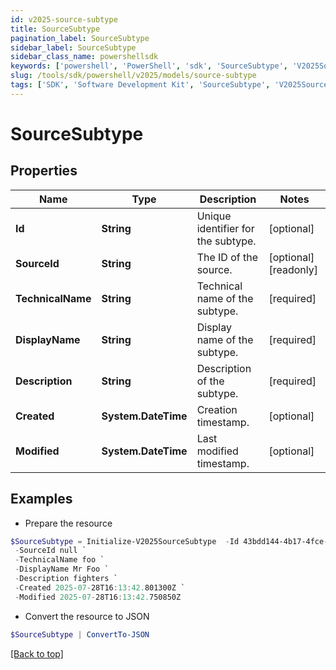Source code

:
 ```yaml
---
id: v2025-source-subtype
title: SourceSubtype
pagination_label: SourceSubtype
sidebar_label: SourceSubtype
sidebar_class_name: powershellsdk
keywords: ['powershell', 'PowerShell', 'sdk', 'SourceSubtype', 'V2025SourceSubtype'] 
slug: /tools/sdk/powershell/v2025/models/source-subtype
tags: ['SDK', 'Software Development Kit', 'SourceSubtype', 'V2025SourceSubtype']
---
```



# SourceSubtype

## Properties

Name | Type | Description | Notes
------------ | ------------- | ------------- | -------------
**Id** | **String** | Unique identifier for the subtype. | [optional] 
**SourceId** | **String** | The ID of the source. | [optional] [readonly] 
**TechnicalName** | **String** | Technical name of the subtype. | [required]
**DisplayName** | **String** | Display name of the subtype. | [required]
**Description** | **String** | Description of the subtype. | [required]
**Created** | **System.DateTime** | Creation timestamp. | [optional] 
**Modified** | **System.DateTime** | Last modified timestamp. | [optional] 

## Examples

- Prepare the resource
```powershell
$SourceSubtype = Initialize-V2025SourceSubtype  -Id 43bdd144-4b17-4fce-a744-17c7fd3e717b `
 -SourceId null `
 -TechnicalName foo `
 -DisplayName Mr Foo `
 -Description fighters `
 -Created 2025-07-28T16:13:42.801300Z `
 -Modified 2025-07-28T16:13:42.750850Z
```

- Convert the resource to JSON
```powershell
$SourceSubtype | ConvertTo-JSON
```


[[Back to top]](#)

§ §

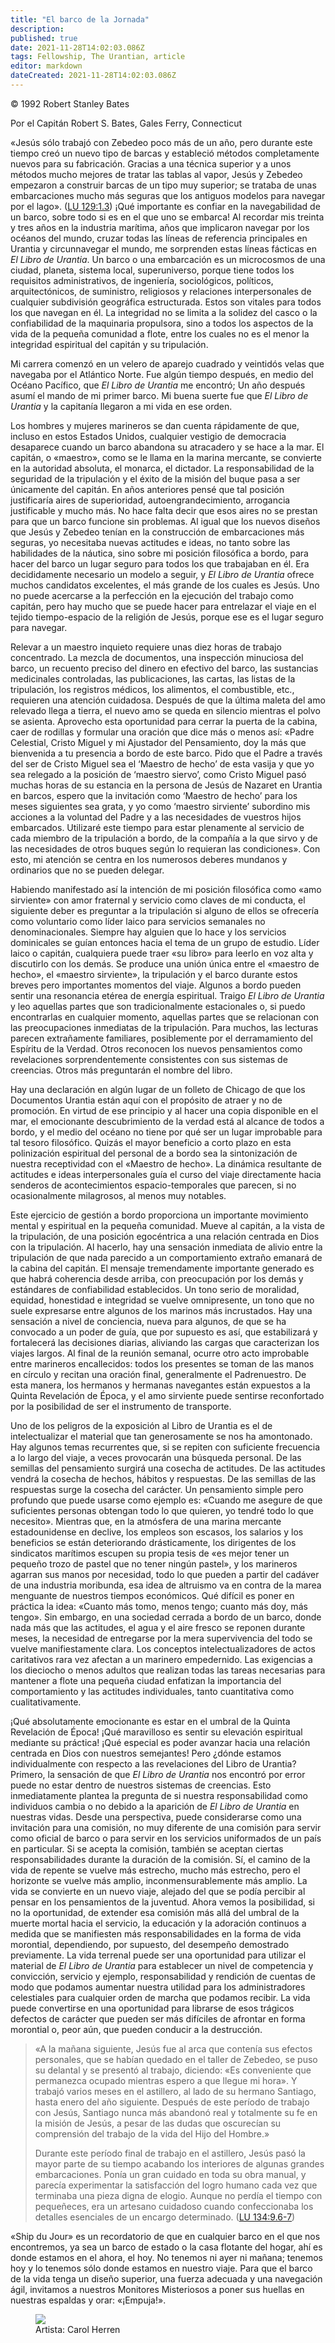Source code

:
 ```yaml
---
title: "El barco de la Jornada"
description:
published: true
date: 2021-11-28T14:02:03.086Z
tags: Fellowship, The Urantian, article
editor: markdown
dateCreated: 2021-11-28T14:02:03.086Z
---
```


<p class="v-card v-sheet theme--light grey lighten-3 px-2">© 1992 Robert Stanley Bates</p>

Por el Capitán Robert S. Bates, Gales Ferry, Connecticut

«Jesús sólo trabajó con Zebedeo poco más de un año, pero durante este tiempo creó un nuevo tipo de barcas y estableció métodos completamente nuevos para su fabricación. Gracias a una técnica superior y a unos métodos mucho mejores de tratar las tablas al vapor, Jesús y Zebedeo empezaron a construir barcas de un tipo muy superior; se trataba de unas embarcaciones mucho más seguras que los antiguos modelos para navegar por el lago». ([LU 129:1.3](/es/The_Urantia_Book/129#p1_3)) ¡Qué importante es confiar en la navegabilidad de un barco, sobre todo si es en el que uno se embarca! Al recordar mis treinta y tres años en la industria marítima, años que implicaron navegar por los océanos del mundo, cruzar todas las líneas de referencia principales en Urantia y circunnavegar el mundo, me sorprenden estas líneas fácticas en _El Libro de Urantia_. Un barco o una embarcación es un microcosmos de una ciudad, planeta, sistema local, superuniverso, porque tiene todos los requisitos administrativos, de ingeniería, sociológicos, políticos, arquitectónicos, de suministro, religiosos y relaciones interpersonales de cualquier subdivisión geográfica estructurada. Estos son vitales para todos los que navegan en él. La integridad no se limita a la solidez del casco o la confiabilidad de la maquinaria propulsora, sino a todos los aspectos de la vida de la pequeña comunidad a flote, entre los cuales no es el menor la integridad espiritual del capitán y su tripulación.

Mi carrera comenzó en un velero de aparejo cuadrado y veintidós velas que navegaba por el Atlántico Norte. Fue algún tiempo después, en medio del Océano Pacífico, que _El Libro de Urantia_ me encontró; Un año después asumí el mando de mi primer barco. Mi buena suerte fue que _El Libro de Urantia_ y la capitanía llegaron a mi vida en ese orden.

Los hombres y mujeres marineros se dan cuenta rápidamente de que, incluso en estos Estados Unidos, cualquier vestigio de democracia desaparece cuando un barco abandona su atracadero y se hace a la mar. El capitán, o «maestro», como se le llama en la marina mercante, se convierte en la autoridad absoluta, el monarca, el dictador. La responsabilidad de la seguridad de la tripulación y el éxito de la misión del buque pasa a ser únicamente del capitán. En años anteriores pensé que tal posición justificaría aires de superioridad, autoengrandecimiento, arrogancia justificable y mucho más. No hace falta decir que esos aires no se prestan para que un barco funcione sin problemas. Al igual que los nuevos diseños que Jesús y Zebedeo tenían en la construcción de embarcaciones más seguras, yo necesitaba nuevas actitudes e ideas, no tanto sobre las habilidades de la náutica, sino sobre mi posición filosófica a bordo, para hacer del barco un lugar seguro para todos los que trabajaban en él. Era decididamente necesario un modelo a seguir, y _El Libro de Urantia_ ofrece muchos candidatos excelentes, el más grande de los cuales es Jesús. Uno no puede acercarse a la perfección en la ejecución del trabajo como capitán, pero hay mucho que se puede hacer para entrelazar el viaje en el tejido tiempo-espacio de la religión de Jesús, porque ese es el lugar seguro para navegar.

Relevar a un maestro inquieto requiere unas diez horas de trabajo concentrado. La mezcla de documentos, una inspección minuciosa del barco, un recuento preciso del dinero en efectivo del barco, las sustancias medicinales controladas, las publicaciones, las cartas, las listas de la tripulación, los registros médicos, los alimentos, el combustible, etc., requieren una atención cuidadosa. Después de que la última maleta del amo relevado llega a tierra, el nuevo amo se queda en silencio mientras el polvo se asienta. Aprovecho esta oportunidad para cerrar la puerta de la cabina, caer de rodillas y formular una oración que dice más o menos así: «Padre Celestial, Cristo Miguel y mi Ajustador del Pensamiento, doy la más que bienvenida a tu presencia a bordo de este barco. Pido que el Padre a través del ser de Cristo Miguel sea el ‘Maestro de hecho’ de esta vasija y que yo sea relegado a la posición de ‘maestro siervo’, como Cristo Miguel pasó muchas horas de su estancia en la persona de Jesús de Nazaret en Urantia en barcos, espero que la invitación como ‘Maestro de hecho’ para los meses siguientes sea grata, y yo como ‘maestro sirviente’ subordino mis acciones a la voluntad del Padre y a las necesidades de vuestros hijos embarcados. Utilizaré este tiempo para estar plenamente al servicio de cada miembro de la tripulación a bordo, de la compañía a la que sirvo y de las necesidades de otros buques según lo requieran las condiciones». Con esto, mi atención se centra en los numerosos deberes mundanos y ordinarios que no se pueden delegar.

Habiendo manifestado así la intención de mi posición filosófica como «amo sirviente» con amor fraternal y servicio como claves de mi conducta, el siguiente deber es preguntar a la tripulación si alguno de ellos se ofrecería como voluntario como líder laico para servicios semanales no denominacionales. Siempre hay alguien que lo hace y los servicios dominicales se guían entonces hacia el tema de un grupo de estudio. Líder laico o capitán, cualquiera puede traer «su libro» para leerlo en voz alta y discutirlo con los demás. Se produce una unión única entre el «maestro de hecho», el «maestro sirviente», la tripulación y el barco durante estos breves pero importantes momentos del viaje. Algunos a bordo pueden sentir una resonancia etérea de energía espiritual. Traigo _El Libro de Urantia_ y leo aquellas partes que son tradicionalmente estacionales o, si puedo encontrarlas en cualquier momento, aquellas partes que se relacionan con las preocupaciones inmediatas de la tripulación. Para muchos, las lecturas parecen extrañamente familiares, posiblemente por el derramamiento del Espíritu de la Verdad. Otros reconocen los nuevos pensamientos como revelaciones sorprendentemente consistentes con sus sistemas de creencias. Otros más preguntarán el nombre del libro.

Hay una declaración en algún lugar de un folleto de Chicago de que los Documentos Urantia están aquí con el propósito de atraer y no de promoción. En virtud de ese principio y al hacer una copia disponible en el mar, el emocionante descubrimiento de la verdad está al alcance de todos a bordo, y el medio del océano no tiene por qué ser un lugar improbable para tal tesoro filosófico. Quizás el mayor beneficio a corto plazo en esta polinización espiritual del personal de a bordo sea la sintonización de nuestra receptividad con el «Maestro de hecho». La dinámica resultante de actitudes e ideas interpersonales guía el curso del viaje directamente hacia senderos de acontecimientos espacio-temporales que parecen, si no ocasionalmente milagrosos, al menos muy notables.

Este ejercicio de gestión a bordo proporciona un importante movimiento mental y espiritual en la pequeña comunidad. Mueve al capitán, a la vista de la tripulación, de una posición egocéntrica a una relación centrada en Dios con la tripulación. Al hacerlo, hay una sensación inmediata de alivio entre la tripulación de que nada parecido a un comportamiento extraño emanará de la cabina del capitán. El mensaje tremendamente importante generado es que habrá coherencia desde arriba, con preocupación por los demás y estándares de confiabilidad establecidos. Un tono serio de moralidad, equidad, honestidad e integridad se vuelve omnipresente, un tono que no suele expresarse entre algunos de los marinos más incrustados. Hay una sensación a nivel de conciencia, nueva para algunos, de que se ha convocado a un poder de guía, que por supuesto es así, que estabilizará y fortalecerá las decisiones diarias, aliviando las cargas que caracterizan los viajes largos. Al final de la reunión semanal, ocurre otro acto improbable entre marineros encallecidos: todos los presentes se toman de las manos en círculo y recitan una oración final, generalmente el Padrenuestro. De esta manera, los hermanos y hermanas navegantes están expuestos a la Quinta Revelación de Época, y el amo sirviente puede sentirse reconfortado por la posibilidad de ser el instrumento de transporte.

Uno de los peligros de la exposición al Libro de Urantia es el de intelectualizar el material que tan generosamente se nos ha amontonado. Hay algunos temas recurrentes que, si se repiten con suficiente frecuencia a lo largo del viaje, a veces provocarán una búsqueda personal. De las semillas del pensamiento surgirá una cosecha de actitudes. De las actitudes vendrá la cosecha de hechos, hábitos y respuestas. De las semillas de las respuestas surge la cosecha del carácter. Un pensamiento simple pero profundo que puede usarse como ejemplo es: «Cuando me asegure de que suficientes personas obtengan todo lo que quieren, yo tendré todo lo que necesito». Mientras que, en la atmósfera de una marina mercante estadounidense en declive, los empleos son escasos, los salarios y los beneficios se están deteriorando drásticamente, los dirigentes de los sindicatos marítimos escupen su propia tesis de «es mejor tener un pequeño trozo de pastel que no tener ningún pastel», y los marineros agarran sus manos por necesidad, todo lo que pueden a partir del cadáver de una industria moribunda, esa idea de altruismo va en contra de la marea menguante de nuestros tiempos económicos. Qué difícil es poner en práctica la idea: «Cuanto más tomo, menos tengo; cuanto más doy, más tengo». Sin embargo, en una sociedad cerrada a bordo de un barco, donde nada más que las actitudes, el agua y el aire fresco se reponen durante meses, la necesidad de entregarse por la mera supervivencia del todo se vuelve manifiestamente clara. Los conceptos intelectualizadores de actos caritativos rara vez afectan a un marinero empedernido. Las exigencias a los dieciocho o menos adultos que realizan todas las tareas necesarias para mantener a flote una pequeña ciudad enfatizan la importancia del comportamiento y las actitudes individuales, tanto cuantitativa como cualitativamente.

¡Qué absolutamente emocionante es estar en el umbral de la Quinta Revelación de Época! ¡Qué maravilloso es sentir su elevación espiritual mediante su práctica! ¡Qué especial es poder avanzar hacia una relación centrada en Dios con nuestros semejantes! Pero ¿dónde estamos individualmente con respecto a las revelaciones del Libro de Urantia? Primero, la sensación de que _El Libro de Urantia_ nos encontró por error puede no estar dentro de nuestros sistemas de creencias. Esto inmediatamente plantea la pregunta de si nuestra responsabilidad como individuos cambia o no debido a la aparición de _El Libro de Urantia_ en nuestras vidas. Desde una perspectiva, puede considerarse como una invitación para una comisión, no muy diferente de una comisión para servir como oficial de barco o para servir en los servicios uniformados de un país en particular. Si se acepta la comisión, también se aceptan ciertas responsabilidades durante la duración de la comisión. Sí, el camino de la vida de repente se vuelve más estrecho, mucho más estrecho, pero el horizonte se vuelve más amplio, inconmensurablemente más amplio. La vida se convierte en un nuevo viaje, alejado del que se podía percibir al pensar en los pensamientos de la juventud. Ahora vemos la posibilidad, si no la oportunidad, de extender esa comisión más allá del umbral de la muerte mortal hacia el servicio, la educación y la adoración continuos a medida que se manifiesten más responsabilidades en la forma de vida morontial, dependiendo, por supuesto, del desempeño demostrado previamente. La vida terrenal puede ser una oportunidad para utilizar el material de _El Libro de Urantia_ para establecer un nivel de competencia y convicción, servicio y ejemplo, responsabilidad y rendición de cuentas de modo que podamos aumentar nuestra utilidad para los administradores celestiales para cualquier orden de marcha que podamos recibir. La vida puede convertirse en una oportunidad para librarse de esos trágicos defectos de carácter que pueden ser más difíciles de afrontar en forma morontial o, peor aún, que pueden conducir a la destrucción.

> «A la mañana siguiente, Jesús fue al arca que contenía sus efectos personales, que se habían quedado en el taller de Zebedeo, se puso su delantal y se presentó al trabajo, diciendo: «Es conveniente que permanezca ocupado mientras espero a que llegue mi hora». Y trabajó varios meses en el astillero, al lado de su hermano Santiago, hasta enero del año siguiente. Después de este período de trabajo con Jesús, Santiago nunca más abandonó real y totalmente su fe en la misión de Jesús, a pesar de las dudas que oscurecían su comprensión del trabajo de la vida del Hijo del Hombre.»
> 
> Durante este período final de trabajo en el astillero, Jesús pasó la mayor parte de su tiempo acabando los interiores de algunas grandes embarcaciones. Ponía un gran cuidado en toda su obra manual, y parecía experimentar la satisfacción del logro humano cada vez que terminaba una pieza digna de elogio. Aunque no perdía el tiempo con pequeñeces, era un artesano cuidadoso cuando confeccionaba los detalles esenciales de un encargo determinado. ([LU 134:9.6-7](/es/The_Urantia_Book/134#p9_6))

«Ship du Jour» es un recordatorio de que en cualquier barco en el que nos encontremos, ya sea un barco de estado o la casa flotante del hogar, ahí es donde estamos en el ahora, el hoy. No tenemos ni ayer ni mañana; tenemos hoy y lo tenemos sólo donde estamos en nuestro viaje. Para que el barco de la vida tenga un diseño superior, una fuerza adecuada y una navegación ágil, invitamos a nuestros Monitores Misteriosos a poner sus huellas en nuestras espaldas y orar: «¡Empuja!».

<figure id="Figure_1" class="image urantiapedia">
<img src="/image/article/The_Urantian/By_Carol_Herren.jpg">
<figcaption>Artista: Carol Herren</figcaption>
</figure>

§ §

=== Task requirements ===
Filter these records, keeping every line where the word "DisplayName" occurs.

=== Exercise answer ===
**DisplayName** | **String** | Display name of the subtype. | [required]
 -DisplayName Mr Foo `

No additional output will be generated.